▸ Task to carry out
Please retype the data in full and exactly; the pictures are not part of the copy.

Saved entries
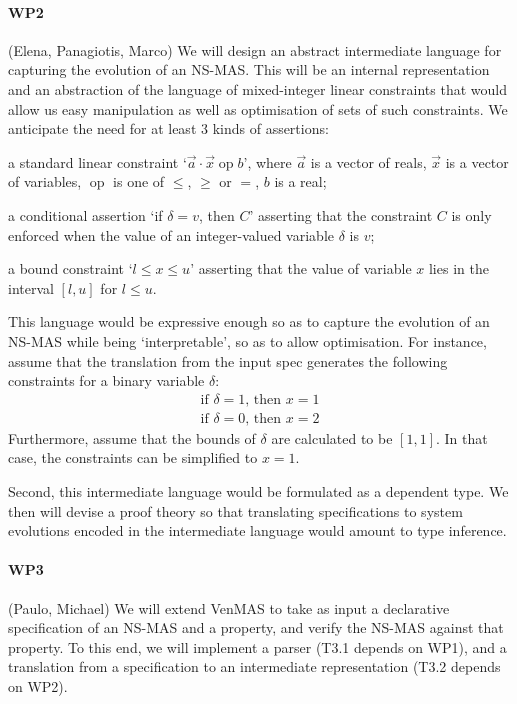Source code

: \documentclass[11pt]{article}
\newcommand{\op}{\mathop{\text{op}}}
\begin{document}
\paragraph{WP2} (Elena, Panagiotis, Marco) We will design an
abstract intermediate language for capturing the evolution of an
NS-MAS. This will be an internal representation and an abstraction of
the language of mixed-integer linear constraints that would allow us
easy manipulation as well as optimisation of sets of such
constraints. We anticipate the need for at least 3 kinds of
assertions:
\begin{inparaenum}[\it (i)]
\item a standard linear constraint `$\vec{a} \cdot \vec{x} \op b$',
  where $\vec{a}$ is a vector of reals, $\vec{x}$ is a vector of
  variables, $\op$ is one of $\leq$, $\geq$ or $=$, $b$ is a real;
\item a conditional assertion `if $\delta = v$, then $C$' asserting
  that the constraint $C$ is only enforced when the value of an
  integer-valued variable $\delta$ is $v$;
\item a bound constraint `$l \leq x \leq u$' asserting that the value
  of variable $x$ lies in the interval $[l,u]$ for $l\leq u$.
\end{inparaenum}
This language would be expressive enough so as to capture the
evolution of an NS-MAS while being `interpretable', so as to allow
optimisation.  For instance, assume that the translation from the
input spec generates the following constraints for a binary variable
$\delta$:
\[
  \begin{array}{l}
    \text{if }\delta = 1\text{, then }x = 1\\
    \text{if }\delta = 0\text{, then }x = 2
  \end{array}
\]
Furthermore, assume that the bounds of $\delta$ are calculated to be
$[1,1]$. In that case, the constraints can be simplified to $x=1$.

Second, this intermediate language would be formulated as a dependent
type. We then will devise a proof theory so that translating
specifications to system evolutions encoded in the intermediate
language would amount to type inference.

\paragraph{WP3} (Paulo, Michael) We will extend VenMAS to take as
input a declarative specification of an NS-MAS and a property, and
verify the NS-MAS against that property. To this end, we will
implement a parser (T3.1 depends on WP1), and a translation from a
specification to an intermediate representation (T3.2 depends on WP2).
\end{document}
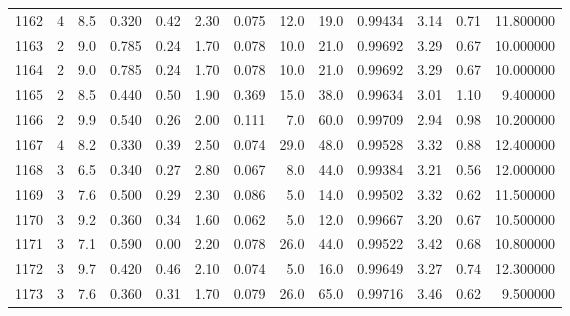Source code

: \begin{tabular}{lrrrrrrrrrrrr}
1162 &        4 &            8.5 &             0.320 &         0.42 &            2.30 &      0.075 &                 12.0 &                  19.0 &  0.99434 &  3.14 &       0.71 &  11.800000 \\
1163 &        2 &            9.0 &             0.785 &         0.24 &            1.70 &      0.078 &                 10.0 &                  21.0 &  0.99692 &  3.29 &       0.67 &  10.000000 \\
1164 &        2 &            9.0 &             0.785 &         0.24 &            1.70 &      0.078 &                 10.0 &                  21.0 &  0.99692 &  3.29 &       0.67 &  10.000000 \\
1165 &        2 &            8.5 &             0.440 &         0.50 &            1.90 &      0.369 &                 15.0 &                  38.0 &  0.99634 &  3.01 &       1.10 &   9.400000 \\
1166 &        2 &            9.9 &             0.540 &         0.26 &            2.00 &      0.111 &                  7.0 &                  60.0 &  0.99709 &  2.94 &       0.98 &  10.200000 \\
1167 &        4 &            8.2 &             0.330 &         0.39 &            2.50 &      0.074 &                 29.0 &                  48.0 &  0.99528 &  3.32 &       0.88 &  12.400000 \\
1168 &        3 &            6.5 &             0.340 &         0.27 &            2.80 &      0.067 &                  8.0 &                  44.0 &  0.99384 &  3.21 &       0.56 &  12.000000 \\
1169 &        3 &            7.6 &             0.500 &         0.29 &            2.30 &      0.086 &                  5.0 &                  14.0 &  0.99502 &  3.32 &       0.62 &  11.500000 \\
1170 &        3 &            9.2 &             0.360 &         0.34 &            1.60 &      0.062 &                  5.0 &                  12.0 &  0.99667 &  3.20 &       0.67 &  10.500000 \\
1171 &        3 &            7.1 &             0.590 &         0.00 &            2.20 &      0.078 &                 26.0 &                  44.0 &  0.99522 &  3.42 &       0.68 &  10.800000 \\
1172 &        3 &            9.7 &             0.420 &         0.46 &            2.10 &      0.074 &                  5.0 &                  16.0 &  0.99649 &  3.27 &       0.74 &  12.300000 \\
1173 &        3 &            7.6 &             0.360 &         0.31 &            1.70 &      0.079 &                 26.0 &                  65.0 &  0.99716 &  3.46 &       0.62 &   9.500000 \\

\end{tabular}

▸ Solution to the problem
Source code

: \documentclass[11pt]{article}
\newcommand{\op}{\mathop{\text{op}}}
\begin{document}
\paragraph{WP2} (Elena, Panagiotis, Marco) We will design an
abstract intermediate language for capturing the evolution of an
NS-MAS. This will be an internal representation and an abstraction of
the language of mixed-integer linear constraints that would allow us
easy manipulation as well as optimisation of sets of such
constraints. We anticipate the need for at least 3 kinds of
assertions:
\begin{inparaenum}[\it (i)]
\item a standard linear constraint `$\vec{a} \cdot \vec{x} \op b$',
  where $\vec{a}$ is a vector of reals, $\vec{x}$ is a vector of
  variables, $\op$ is one of $\leq$, $\geq$ or $=$, $b$ is a real;
\item a conditional assertion `if $\delta = v$, then $C$' asserting
  that the constraint $C$ is only enforced when the value of an
  integer-valued variable $\delta$ is $v$;
\item a bound constraint `$l \leq x \leq u$' asserting that the value
  of variable $x$ lies in the interval $[l,u]$ for $l\leq u$.
\end{inparaenum}
This language would be expressive enough so as to capture the
evolution of an NS-MAS while being `interpretable', so as to allow
optimisation.  For instance, assume that the translation from the
input spec generates the following constraints for a binary variable
$\delta$:
\[
  \begin{array}{l}
    \text{if }\delta = 1\text{, then }x = 1\\
    \text{if }\delta = 0\text{, then }x = 2
  \end{array}
\]
Furthermore, assume that the bounds of $\delta$ are calculated to be
$[1,1]$. In that case, the constraints can be simplified to $x=1$.

Second, this intermediate language would be formulated as a dependent
type. We then will devise a proof theory so that translating
specifications to system evolutions encoded in the intermediate
language would amount to type inference.

\paragraph{WP3} (Paulo, Michael) We will extend VenMAS to take as
input a declarative specification of an NS-MAS and a property, and
verify the NS-MAS against that property. To this end, we will
implement a parser (T3.1 depends on WP1), and a translation from a
specification to an intermediate representation (T3.2 depends on WP2).
\end{document}
Source code

: \begin{tabular}{lrrrrrrrrrrrr}
1162 &        4 &            8.5 &             0.320 &         0.42 &            2.30 &      0.075 &                 12.0 &                  19.0 &  0.99434 &  3.14 &       0.71 &  11.800000 \\
1163 &        2 &            9.0 &             0.785 &         0.24 &            1.70 &      0.078 &                 10.0 &                  21.0 &  0.99692 &  3.29 &       0.67 &  10.000000 \\
1164 &        2 &            9.0 &             0.785 &         0.24 &            1.70 &      0.078 &                 10.0 &                  21.0 &  0.99692 &  3.29 &       0.67 &  10.000000 \\
1165 &        2 &            8.5 &             0.440 &         0.50 &            1.90 &      0.369 &                 15.0 &                  38.0 &  0.99634 &  3.01 &       1.10 &   9.400000 \\
1166 &        2 &            9.9 &             0.540 &         0.26 &            2.00 &      0.111 &                  7.0 &                  60.0 &  0.99709 &  2.94 &       0.98 &  10.200000 \\
1167 &        4 &            8.2 &             0.330 &         0.39 &            2.50 &      0.074 &                 29.0 &                  48.0 &  0.99528 &  3.32 &       0.88 &  12.400000 \\
1168 &        3 &            6.5 &             0.340 &         0.27 &            2.80 &      0.067 &                  8.0 &                  44.0 &  0.99384 &  3.21 &       0.56 &  12.000000 \\
1169 &        3 &            7.6 &             0.500 &         0.29 &            2.30 &      0.086 &                  5.0 &                  14.0 &  0.99502 &  3.32 &       0.62 &  11.500000 \\
1170 &        3 &            9.2 &             0.360 &         0.34 &            1.60 &      0.062 &                  5.0 &                  12.0 &  0.99667 &  3.20 &       0.67 &  10.500000 \\
1171 &        3 &            7.1 &             0.590 &         0.00 &            2.20 &      0.078 &                 26.0 &                  44.0 &  0.99522 &  3.42 &       0.68 &  10.800000 \\
1172 &        3 &            9.7 &             0.420 &         0.46 &            2.10 &      0.074 &                  5.0 &                  16.0 &  0.99649 &  3.27 &       0.74 &  12.300000 \\
1173 &        3 &            7.6 &             0.360 &         0.31 &            1.70 &      0.079 &                 26.0 &                  65.0 &  0.99716 &  3.46 &       0.62 &   9.500000 \\

\end{tabular}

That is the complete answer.